It appears it can be common, at least initially, for travel policies in small to medium companies to not really exist. When starting in new roles several travel managers have found that travel often sits under the expense policy. And at the expense stage we know that the 'damage' has already been made.
Speaking at the UK's ITM conference, Olive Kavanagh, global travel manager of Kerry Group and another buyer both found that the policies they adopted when joining new companies were expense-heavy. By separating travel into its own policy both have been able to become more focused and strategic on what needs to be implemented and what priority those take.
The two travel managers agreed that travel policies are the baseline for a programme from which areas like risk management, ancillaries and the sharing economy can be applied to.

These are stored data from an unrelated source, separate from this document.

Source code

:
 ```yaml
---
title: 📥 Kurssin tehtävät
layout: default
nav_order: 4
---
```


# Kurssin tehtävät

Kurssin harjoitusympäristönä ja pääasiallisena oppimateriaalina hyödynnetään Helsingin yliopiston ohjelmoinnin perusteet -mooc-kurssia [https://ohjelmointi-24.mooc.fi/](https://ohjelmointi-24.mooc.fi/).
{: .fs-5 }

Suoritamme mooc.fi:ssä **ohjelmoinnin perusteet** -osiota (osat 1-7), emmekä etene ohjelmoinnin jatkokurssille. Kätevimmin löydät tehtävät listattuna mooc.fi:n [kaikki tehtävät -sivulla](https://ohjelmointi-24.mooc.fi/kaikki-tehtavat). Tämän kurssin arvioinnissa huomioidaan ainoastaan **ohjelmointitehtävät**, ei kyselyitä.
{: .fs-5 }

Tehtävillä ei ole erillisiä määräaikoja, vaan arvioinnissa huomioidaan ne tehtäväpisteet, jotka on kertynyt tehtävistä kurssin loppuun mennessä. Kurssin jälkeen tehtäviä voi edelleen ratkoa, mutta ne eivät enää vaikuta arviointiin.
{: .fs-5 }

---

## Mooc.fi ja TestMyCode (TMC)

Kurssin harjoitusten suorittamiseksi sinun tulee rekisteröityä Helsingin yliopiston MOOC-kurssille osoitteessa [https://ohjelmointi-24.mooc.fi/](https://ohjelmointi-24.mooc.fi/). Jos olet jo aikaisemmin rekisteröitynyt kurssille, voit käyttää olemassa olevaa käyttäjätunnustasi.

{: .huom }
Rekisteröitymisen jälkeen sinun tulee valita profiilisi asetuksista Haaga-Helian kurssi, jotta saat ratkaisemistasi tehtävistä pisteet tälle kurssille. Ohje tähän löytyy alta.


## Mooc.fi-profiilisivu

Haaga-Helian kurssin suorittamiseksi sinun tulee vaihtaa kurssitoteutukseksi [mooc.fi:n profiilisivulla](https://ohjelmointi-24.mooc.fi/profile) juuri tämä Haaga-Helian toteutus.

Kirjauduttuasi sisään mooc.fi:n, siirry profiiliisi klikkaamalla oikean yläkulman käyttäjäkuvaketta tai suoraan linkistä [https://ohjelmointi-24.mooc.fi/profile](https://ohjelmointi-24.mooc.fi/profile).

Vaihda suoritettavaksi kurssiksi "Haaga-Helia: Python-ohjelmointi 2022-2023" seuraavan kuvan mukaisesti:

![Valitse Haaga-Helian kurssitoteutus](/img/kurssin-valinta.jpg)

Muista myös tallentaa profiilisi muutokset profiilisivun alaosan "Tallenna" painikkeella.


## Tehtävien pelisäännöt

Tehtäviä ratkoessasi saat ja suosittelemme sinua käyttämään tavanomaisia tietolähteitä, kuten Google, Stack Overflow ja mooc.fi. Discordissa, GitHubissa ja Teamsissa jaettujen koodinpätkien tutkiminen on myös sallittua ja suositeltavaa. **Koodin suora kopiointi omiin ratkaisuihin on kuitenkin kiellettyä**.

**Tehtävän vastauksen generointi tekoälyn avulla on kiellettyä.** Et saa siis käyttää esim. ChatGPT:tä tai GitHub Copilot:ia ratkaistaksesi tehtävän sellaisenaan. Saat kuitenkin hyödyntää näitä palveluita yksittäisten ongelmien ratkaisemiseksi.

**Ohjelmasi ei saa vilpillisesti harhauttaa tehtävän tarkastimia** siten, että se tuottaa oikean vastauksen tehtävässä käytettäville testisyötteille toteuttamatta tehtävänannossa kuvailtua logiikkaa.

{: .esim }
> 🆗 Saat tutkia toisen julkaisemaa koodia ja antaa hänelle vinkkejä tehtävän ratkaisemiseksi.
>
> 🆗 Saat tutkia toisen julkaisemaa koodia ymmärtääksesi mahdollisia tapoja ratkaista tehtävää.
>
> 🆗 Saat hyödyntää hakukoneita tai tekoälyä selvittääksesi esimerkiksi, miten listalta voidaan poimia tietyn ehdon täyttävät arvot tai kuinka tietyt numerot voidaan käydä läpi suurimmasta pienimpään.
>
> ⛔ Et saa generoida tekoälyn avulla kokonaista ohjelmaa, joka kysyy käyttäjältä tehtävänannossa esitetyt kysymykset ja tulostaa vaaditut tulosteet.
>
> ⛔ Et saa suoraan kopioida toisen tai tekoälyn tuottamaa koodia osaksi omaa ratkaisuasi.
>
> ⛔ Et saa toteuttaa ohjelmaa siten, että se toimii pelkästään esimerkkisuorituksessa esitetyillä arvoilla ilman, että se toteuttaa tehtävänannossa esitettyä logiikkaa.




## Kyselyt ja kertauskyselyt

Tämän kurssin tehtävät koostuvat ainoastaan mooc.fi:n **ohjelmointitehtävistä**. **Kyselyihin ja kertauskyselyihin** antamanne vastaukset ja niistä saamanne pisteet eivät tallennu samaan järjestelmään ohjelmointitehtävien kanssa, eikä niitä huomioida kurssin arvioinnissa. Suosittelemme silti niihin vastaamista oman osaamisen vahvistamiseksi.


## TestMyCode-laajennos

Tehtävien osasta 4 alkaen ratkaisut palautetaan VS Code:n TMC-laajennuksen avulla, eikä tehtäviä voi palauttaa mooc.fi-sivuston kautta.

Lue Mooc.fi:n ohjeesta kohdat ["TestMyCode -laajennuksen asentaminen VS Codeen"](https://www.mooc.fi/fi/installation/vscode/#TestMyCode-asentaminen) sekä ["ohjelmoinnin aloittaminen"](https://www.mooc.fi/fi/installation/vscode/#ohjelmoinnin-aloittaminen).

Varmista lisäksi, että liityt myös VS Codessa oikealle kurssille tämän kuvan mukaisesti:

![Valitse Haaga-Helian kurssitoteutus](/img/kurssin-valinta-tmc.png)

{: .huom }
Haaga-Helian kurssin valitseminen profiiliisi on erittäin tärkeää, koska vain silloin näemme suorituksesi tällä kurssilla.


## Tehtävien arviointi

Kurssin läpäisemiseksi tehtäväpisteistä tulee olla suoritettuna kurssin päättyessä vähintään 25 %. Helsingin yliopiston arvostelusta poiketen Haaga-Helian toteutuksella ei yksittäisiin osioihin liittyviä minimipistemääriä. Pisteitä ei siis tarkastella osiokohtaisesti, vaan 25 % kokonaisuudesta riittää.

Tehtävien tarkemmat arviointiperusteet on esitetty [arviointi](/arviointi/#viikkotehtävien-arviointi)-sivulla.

It allows them to be more proactive.
Policies are also an area of contention in staff retention or employment. Kavanagh said Kerry Group is considering allowing business class because competitors offer it and travellers are raising it with HR. When going through an acquisition and merger Carla Zapf, travel and mobility project manager at Infineon Technologies found that a change in policy for new staff members caused friction and she granted business class to retain staff.
By the way, when I wrote about whether robots would be taking over jobs it is these feeling or cultural nuances that technology would not be able to know and tweak without the travel manager's knowledge.
The day I got back from the ITM conference I spoke to Jeremy Bromwell of business travel start-up TripActions who had a different view of policies.
"In a world of traveller preference and the 'economy of choice' the travel policy is no longer adequate. Travel buyers are expected to deliver savings and service the best experience, support and administration against the speed of new acquisitions, growth markets and getting new customers onboard".
When there is so much choice it's easy for travellers to look elsewhere especially if the company policy won't let some content be shown or red flags a particular booking. Perhaps by combining travel policy rules and these new supplier types buyers can find the right balance and improve compliance.